Les Sankara réagissent aux propos de Blaise Compaoré
Lors des festivité de la ‘’Renaissance démocratique’’ dans la ville de Pô, Blaise Compaoré a évoqué ses relations avec Joseph Sankara, le père de Thomas Sankara. Les enfants Sankara manifestent leurs mécontentements à travers cet écrit.
"Au nom du fils (Thomas, décédé le 15 octobre 87), de la mère Marguerite (décédée le 6 mars 2000), du père (Joseph décédé le 4 août 2006) nous (enfants vivants) sollicitons la compréhension du peuple burkinabè pour le présent écrit. Jamais auparavant, à l'exception de la commémoration du 20e anniversaire de la mort de Thomas, nous ne nous étions exprimés dans la presse sur nos rapports avec Blaise Compaoré.
Nous y sommes aujourd'hui contraints en raison des propos présidentiels qui nous interpellent. Nous avons senti l'obligation de situer le peuple du Burkina sur certains aspects des déclarations du président à Pô au sujet de sa relation avec la famille. Nous l'avons lu dans "Le Pays" du lundi 22 octobre 2007 et L'Observateur en date du même jour. Nous les citons respectivement: «Par rapport à ses relations avec le vieux Sankara, « ... » il dit avoir eu des contacts cordiaux jusqu'à un certain moment avec le vieux. Mais deux incidents l'ont amené à arrêter. Le vieux lui aurait dit qu'il avait faim. Blaise Compaoré lui avait alors fait envoyer un « pli ». Ce pli lui est revenu plus tard soi- disant que la famille n'avait pas besoin de son appui. Une seconde fois, il a essayé. Même scénario. Il a donc arrêté ».

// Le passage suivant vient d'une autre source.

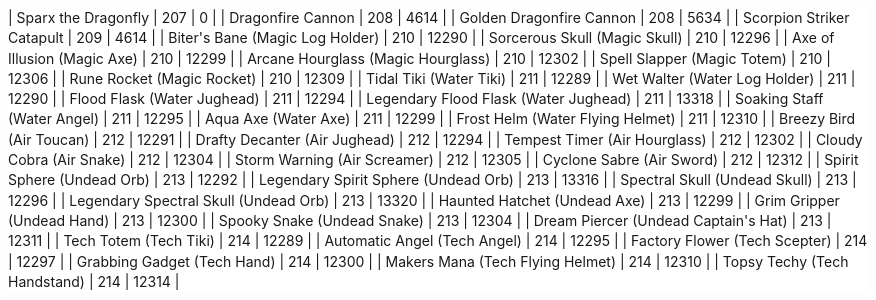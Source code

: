 | Sparx the Dragonfly                   | 207         | 0         |
| Dragonfire Cannon                     | 208         | 4614      |
| Golden Dragonfire Cannon              | 208         | 5634      |
| Scorpion Striker Catapult             | 209         | 4614      |
| Biter's Bane (Magic Log Holder)       | 210         | 12290     |
| Sorcerous Skull (Magic Skull)         | 210         | 12296     |
| Axe of Illusion (Magic Axe)           | 210         | 12299     |
| Arcane Hourglass (Magic Hourglass)    | 210         | 12302     |
| Spell Slapper (Magic Totem)           | 210         | 12306     |
| Rune Rocket (Magic Rocket)            | 210         | 12309     |
| Tidal Tiki (Water Tiki)               | 211         | 12289     |
| Wet Walter (Water Log Holder)         | 211         | 12290     |
| Flood Flask (Water Jughead)           | 211         | 12294     |
| Legendary Flood Flask (Water Jughead) | 211         | 13318     |
| Soaking Staff (Water Angel)           | 211         | 12295     |
| Aqua Axe (Water Axe)                  | 211         | 12299     |
| Frost Helm (Water Flying Helmet)      | 211         | 12310     |
| Breezy Bird (Air Toucan)              | 212         | 12291     |
| Drafty Decanter (Air Jughead)         | 212         | 12294     |
| Tempest Timer (Air Hourglass)         | 212         | 12302     |
| Cloudy Cobra (Air Snake)              | 212         | 12304     |
| Storm Warning (Air Screamer)          | 212         | 12305     |
| Cyclone Sabre (Air Sword)             | 212         | 12312     |
| Spirit Sphere (Undead Orb)            | 213         | 12292     |
| Legendary Spirit Sphere (Undead Orb)  | 213         | 13316     |
| Spectral Skull (Undead Skull)         | 213         | 12296     |
| Legendary Spectral Skull (Undead Orb) | 213         | 13320     |
| Haunted Hatchet (Undead Axe)          | 213         | 12299     |
| Grim Gripper (Undead Hand)            | 213         | 12300     |
| Spooky Snake (Undead Snake)           | 213         | 12304     |
| Dream Piercer (Undead Captain's Hat)  | 213         | 12311     |
| Tech Totem (Tech Tiki)                | 214         | 12289     |
| Automatic Angel (Tech Angel)          | 214         | 12295     |
| Factory Flower (Tech Scepter)         | 214         | 12297     |
| Grabbing Gadget (Tech Hand)           | 214         | 12300     |
| Makers Mana (Tech Flying Helmet)      | 214         | 12310     |
| Topsy Techy (Tech Handstand)          | 214         | 12314     |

« Avec le père de Sankara, nous avons eu un certain nombre de contacts cordiaux, mais un certain nombre de situations m'ont fait traîner après... Une fois, le papa de Thomas est passé par le président de l'AN pour qu'il me dise: «Dis à mon fils que j'ai faim .» J'ai envoyé un pli pour lui, mais après, on m'a renvoyé le pli, une seconde fois, il est passé par le colonel Dienderé, j'ai encore envoyé un pli mais deux ou trois jours après, les enfants ont renvoyé le pli pour dire qu'ils n'avaient pas besoin de ça. Je me suis dit alors qu'il ne fallait pas agir contre la volonté des gens ».
Sachez que notre père ne lui a jamais rien demandé.
Décidément, avec Blaise Compaoré, nous aurons tout vu et entendu. Il ne nous aura rien épargné. Les habitudes ont la vie dure chez lui: cette habitude d'accabler les morts mais aussi cette fois les vivants que nous sommes.
Après la douleur incommensurable de l'assassinat de notre frère Thomas que nous venons de commémorer ce 15 octobre 2007 et la perte encore vive dans nos cœurs de nos parents, voilà que les habitudes resurgissent. C'est parce que notre père n'est plus là pour répondre que le président du Faso, notre jadis frère, tient des propos, osons le qualificatif, indignes. C'est nous, les enfants du défunt, qu'il accuse d'avoir été des obstacles à la normalisation de ses rapports avec la famille. Dieu merci, nous sommes encore vivants.
Nous n'avons, certes, pas les moyens des princes qui nous gouvernent mais jamais, au grand jamais, notre père n'a été dans le dénuement au point de demander l'aumône à celui qu'il a toujours considéré comme son fils et dont il a toujours attendu qu'il franchisse le seuil de sa cour comme il le faisait du vivant de Thomas, une phrase leitmotive qu'il a emportée avec lui dans son repos éternel.
S'il y a des valeurs que Papa Joseph a incarnées sa vie durant et nous a inculquées, et dont Thomas a été l'illustration la plus visible, c'est bien les valeurs de dignité et d'intégrité.
Sans vouloir entrer dans une quelconque polémique, les maladroites tentatives
présidentielles pour normaliser la situation avec la famille avec des enveloppes ont toujours essuyé le refus de notre père qui a toujours réitéré que sa préoccupation n'était pas financière mais qu'il attendait que de ces deux illustres fils, celui qui était
vivant vienne le rencontrer.
Nous ne citerons aucun nom mais des témoins, en l'occurrence certains envoyés du président, peuvent confirmer ces faits.
Les parents du défunt Sambo Joseph Sankara, par notre voix (les enfants), demandent à Blaise Compaoré de laisser reposer en paix les âmes des défunts à qui nous, nous vouons un profond respect."